Top of Provided records
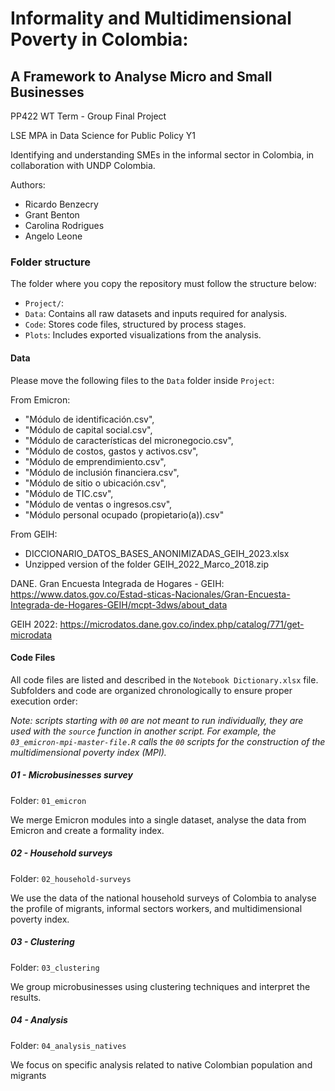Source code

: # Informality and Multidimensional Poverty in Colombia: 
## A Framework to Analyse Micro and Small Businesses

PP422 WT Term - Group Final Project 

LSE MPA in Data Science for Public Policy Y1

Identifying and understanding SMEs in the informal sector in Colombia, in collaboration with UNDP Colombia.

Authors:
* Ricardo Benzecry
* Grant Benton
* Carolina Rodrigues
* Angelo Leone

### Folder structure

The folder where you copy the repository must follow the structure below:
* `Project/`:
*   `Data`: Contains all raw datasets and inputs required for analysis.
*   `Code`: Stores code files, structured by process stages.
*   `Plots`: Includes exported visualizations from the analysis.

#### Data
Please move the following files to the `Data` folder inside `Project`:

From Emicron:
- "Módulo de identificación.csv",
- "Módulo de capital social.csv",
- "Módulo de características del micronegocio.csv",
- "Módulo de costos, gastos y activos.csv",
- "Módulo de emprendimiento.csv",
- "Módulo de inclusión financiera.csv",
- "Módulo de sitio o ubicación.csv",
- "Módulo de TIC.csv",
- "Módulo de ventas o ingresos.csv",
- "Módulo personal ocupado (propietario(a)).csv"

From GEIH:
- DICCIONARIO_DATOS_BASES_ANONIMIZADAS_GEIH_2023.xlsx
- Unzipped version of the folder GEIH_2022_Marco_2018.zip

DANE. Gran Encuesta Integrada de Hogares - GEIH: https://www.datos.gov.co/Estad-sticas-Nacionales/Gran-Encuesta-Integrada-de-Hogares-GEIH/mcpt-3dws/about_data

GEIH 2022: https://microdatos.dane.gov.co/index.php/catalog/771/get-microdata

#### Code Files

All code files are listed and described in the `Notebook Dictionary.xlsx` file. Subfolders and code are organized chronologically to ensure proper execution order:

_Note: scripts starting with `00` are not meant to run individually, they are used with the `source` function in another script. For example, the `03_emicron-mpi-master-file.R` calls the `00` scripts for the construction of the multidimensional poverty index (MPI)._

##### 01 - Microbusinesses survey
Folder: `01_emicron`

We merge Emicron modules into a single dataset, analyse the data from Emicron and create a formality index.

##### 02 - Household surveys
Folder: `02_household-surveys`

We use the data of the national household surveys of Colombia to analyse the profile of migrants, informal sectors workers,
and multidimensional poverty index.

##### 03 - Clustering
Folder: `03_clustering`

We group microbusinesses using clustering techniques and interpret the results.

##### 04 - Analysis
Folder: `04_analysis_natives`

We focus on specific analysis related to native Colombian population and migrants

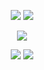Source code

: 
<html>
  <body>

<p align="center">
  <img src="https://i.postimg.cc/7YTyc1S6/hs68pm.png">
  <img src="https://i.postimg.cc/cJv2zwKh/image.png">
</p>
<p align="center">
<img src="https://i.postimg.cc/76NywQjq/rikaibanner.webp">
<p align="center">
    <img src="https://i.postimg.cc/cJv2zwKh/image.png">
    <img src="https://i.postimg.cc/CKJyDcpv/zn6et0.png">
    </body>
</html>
Bottom of Provided records
Top of Provided records
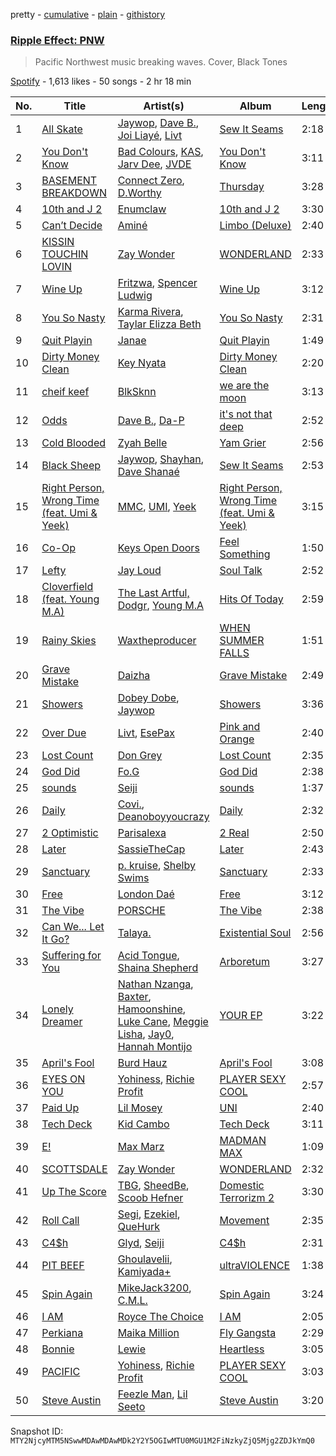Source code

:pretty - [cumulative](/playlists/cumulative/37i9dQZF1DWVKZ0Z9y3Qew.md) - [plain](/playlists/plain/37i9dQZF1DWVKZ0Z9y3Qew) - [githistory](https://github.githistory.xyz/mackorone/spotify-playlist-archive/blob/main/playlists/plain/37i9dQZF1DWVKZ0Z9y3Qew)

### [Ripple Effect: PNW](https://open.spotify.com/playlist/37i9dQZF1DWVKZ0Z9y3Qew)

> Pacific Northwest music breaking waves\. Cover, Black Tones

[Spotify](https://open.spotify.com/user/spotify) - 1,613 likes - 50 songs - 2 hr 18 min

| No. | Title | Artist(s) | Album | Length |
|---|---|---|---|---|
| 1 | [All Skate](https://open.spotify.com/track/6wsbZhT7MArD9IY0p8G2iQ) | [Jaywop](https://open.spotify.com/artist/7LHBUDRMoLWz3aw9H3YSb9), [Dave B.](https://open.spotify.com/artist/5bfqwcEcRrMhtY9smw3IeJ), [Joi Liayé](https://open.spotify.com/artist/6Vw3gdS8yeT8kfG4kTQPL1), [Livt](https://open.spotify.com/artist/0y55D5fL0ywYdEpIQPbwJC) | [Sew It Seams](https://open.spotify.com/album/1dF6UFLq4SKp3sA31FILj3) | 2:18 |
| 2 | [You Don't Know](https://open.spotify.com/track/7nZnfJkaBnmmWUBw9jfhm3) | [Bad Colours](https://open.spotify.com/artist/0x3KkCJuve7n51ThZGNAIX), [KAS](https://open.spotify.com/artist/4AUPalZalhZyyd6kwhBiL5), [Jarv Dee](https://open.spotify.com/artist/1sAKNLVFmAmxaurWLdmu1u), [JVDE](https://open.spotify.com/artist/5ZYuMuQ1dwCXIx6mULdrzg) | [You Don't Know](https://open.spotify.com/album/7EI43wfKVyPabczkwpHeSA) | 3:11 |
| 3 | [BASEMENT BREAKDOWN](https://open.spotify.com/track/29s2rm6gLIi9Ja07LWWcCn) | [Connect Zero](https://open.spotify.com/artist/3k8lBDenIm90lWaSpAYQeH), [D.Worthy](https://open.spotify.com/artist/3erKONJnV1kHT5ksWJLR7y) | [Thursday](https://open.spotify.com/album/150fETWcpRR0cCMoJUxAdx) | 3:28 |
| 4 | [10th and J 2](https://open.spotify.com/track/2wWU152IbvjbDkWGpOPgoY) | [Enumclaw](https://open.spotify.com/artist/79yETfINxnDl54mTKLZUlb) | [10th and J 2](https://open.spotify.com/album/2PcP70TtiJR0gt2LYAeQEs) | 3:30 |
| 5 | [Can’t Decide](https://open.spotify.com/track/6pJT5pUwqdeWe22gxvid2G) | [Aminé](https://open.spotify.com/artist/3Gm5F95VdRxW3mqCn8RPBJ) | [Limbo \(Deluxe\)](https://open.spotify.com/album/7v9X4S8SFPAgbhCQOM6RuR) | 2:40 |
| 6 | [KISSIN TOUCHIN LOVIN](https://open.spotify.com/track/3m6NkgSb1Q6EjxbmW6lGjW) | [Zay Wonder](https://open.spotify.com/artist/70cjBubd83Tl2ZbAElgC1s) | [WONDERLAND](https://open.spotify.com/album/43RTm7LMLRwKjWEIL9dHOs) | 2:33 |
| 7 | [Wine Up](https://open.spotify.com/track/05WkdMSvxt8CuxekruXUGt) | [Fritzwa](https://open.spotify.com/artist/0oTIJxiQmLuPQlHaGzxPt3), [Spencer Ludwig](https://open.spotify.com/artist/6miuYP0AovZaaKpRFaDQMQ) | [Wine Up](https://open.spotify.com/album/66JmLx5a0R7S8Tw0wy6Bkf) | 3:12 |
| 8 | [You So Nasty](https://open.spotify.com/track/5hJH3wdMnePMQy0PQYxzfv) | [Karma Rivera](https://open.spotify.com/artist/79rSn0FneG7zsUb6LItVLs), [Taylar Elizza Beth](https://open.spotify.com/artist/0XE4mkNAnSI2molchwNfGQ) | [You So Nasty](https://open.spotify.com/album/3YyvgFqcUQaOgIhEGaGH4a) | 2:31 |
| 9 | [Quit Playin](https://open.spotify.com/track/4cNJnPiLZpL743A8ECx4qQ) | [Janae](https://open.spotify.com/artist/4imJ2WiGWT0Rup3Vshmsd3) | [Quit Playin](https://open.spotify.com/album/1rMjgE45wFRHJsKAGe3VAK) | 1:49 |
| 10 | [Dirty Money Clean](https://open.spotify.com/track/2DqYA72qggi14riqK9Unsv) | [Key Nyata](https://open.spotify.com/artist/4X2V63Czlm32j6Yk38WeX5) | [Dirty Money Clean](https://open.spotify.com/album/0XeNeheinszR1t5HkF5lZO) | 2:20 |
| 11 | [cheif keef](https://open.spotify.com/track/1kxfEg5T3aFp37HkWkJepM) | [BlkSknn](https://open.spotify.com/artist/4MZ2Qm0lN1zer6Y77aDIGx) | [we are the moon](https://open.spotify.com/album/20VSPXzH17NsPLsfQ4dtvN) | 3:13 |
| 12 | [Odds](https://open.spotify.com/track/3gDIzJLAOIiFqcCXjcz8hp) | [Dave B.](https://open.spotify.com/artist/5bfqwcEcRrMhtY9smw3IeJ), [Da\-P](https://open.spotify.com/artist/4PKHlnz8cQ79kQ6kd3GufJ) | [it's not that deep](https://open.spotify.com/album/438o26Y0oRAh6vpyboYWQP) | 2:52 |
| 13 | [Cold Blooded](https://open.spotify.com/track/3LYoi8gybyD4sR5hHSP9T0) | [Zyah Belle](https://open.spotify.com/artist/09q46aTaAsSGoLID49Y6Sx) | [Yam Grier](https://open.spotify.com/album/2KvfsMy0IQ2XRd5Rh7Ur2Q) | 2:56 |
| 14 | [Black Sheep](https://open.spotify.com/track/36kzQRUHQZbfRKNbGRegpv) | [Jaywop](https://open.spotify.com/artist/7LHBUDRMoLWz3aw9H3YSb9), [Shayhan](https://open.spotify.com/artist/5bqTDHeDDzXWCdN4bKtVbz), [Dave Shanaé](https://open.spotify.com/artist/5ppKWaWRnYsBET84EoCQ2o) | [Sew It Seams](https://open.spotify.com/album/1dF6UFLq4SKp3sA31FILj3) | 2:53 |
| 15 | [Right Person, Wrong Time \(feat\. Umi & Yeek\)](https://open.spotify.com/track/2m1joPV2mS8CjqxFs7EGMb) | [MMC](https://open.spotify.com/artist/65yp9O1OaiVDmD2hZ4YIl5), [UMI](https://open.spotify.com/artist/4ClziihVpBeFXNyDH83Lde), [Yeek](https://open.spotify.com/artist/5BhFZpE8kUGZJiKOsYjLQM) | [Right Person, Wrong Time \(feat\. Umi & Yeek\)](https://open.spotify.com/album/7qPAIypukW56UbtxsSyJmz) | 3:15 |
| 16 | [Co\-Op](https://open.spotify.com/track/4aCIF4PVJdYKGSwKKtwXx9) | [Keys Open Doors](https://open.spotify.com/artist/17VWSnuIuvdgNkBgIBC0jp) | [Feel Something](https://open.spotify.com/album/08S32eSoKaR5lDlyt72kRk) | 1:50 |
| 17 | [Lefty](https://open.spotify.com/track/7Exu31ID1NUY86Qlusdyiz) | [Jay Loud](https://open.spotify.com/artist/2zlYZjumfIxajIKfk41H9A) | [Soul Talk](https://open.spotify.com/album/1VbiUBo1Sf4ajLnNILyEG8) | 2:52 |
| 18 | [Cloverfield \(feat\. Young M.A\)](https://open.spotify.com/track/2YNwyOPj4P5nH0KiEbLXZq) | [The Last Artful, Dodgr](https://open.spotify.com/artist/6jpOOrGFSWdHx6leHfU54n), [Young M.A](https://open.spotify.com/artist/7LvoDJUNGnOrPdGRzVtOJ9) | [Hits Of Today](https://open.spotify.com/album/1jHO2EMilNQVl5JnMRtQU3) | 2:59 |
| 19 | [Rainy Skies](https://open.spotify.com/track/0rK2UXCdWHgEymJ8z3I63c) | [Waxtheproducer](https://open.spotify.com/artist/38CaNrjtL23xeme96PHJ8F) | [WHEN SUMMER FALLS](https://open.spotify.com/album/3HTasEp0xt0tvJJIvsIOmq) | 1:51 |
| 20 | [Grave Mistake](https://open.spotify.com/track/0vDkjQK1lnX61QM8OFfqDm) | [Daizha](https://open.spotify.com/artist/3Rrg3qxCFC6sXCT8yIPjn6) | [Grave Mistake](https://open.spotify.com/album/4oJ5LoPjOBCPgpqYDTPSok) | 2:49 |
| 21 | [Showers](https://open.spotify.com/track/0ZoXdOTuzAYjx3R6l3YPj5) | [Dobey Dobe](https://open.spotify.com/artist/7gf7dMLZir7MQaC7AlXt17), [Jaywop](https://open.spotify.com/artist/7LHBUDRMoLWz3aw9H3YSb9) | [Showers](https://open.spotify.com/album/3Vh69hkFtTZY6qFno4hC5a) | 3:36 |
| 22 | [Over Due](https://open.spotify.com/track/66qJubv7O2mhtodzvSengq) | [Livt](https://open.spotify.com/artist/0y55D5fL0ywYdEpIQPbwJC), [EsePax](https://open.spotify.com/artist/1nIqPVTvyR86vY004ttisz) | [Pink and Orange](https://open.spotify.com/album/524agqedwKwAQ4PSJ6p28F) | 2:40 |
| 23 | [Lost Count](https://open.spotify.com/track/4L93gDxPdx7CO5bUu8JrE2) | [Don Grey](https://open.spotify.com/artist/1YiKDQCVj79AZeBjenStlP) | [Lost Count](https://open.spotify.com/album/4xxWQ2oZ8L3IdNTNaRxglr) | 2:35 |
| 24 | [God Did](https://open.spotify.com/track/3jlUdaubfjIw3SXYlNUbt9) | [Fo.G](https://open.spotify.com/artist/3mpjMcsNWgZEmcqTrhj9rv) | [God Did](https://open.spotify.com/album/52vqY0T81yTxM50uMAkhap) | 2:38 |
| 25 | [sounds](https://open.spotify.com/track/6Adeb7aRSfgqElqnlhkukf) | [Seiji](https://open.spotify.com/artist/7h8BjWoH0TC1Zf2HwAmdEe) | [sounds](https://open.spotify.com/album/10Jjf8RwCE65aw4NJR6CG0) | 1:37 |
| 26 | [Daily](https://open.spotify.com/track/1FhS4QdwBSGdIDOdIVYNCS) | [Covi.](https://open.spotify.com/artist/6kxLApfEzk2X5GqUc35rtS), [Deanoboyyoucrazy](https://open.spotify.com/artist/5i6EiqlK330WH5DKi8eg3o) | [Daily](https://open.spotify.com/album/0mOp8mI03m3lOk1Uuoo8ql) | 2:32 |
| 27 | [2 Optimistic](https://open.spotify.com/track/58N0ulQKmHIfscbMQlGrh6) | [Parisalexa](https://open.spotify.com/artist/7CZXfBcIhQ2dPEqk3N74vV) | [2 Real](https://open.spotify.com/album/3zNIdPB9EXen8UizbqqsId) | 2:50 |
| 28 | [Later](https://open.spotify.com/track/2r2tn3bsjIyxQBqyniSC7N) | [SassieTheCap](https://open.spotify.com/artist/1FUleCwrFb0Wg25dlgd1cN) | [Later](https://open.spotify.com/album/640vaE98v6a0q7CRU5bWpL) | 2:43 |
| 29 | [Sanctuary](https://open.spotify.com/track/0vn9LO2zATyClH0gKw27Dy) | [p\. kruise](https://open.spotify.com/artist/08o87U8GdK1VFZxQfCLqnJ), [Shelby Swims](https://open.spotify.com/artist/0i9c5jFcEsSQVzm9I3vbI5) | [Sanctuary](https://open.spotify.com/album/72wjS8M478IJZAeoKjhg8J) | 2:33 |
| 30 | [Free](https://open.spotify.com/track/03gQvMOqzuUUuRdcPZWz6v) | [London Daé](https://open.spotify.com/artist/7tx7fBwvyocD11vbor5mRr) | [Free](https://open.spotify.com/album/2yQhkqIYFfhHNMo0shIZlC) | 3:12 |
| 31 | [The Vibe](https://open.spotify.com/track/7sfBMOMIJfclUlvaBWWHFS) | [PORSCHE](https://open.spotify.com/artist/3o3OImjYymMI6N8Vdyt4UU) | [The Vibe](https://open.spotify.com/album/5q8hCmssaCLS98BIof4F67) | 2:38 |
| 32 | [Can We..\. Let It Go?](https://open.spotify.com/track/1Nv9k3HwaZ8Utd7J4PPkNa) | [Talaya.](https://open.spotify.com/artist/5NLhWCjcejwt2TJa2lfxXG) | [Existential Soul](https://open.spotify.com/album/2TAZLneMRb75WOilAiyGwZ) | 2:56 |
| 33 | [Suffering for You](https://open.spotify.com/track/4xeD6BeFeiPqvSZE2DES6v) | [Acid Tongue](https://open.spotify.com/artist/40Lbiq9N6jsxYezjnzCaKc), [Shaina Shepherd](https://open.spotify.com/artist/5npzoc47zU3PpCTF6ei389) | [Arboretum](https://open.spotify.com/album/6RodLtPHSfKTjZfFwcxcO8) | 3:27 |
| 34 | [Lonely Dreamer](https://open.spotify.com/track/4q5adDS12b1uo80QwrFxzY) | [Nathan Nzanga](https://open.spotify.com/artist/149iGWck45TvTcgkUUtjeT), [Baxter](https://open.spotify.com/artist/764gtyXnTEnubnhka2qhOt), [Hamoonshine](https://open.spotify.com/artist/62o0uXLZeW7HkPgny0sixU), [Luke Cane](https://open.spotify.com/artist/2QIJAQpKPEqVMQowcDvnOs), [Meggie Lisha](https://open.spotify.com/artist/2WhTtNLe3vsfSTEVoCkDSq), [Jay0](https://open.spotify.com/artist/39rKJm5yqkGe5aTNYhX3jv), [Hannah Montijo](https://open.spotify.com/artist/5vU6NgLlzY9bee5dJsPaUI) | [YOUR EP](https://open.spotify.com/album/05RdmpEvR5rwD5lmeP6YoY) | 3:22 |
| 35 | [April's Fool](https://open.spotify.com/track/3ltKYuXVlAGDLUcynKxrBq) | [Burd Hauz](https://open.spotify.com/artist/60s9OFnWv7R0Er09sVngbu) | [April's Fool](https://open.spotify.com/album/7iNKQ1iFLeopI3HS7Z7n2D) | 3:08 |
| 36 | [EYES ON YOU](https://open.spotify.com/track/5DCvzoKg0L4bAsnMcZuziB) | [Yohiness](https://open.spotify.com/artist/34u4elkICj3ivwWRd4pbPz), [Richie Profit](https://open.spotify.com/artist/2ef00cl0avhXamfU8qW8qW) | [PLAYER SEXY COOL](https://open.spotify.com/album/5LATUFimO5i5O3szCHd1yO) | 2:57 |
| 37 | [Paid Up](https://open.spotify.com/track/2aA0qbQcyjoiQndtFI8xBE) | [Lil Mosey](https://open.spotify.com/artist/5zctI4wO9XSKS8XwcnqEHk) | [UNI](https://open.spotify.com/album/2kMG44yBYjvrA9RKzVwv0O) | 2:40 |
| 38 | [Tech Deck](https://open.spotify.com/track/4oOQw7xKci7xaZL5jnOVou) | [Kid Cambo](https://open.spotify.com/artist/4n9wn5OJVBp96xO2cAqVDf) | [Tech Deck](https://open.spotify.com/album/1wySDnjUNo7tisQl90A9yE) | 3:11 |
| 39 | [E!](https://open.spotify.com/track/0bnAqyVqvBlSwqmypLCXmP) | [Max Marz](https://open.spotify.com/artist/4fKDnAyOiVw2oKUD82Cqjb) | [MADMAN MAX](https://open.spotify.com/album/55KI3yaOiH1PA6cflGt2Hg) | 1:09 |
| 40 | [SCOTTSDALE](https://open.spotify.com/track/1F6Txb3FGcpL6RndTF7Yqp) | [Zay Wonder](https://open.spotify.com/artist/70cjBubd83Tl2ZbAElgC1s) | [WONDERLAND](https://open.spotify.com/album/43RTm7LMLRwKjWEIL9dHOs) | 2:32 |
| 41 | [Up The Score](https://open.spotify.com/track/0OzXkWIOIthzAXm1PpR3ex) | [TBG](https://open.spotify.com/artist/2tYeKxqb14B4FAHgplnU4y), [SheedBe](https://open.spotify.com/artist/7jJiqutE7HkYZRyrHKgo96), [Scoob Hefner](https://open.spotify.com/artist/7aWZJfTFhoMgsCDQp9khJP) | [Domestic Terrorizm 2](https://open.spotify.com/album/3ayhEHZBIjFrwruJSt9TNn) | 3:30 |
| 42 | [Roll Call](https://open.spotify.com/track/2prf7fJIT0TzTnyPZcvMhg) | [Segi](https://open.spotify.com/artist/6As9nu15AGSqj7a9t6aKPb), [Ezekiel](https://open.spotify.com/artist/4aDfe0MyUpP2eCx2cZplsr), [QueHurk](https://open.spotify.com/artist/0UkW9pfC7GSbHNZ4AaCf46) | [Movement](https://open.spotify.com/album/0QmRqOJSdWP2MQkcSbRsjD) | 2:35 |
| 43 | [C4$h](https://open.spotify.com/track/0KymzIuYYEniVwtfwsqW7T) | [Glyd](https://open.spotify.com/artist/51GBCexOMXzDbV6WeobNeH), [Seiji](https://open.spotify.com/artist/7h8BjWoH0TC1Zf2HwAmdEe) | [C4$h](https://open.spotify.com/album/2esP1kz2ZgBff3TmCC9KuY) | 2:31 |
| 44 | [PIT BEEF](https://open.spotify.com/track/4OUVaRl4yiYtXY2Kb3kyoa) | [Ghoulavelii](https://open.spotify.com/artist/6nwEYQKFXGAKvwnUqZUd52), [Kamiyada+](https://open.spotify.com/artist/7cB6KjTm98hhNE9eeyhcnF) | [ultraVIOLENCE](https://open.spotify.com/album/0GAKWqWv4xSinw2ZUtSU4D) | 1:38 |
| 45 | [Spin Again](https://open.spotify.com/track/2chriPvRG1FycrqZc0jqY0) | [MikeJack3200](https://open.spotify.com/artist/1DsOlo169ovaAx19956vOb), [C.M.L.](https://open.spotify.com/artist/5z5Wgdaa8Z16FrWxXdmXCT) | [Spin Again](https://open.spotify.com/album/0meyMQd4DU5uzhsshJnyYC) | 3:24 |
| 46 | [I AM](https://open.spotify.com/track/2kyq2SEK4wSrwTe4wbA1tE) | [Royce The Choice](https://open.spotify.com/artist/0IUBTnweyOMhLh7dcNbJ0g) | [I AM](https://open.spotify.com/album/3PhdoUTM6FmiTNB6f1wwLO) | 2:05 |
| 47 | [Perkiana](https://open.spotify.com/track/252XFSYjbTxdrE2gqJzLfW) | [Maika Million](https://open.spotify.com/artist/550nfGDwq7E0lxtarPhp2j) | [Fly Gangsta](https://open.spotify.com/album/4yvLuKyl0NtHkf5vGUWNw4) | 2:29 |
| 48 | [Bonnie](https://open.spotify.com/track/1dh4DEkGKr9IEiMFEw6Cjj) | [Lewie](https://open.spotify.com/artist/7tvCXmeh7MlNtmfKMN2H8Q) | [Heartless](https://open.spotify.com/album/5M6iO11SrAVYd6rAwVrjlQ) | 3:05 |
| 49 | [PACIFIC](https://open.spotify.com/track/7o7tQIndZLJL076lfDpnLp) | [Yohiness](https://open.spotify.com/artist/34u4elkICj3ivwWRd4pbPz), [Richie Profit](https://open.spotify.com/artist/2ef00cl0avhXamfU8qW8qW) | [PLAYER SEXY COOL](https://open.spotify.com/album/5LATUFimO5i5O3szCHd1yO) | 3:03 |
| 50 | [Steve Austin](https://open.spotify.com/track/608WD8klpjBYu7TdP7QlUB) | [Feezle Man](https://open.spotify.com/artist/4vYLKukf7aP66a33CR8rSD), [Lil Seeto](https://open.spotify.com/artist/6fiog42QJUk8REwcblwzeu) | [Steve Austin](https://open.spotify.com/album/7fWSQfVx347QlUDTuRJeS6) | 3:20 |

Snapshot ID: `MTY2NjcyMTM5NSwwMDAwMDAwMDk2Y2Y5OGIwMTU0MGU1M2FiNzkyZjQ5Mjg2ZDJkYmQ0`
Bottom of Provided records
__Aim of the task__
Return the span of lines in the data above that opens at the line with "##### 01 - Microbusinesses survey" and closes at the line with "##### 03 - Clustering", exactly, ends included, nothing else.

__Task response__
##### 01 - Microbusinesses survey
Folder: `01_emicron`

We merge Emicron modules into a single dataset, analyse the data from Emicron and create a formality index.

##### 02 - Household surveys
Folder: `02_household-surveys`

We use the data of the national household surveys of Colombia to analyse the profile of migrants, informal sectors workers,
and multidimensional poverty index.

##### 03 - Clustering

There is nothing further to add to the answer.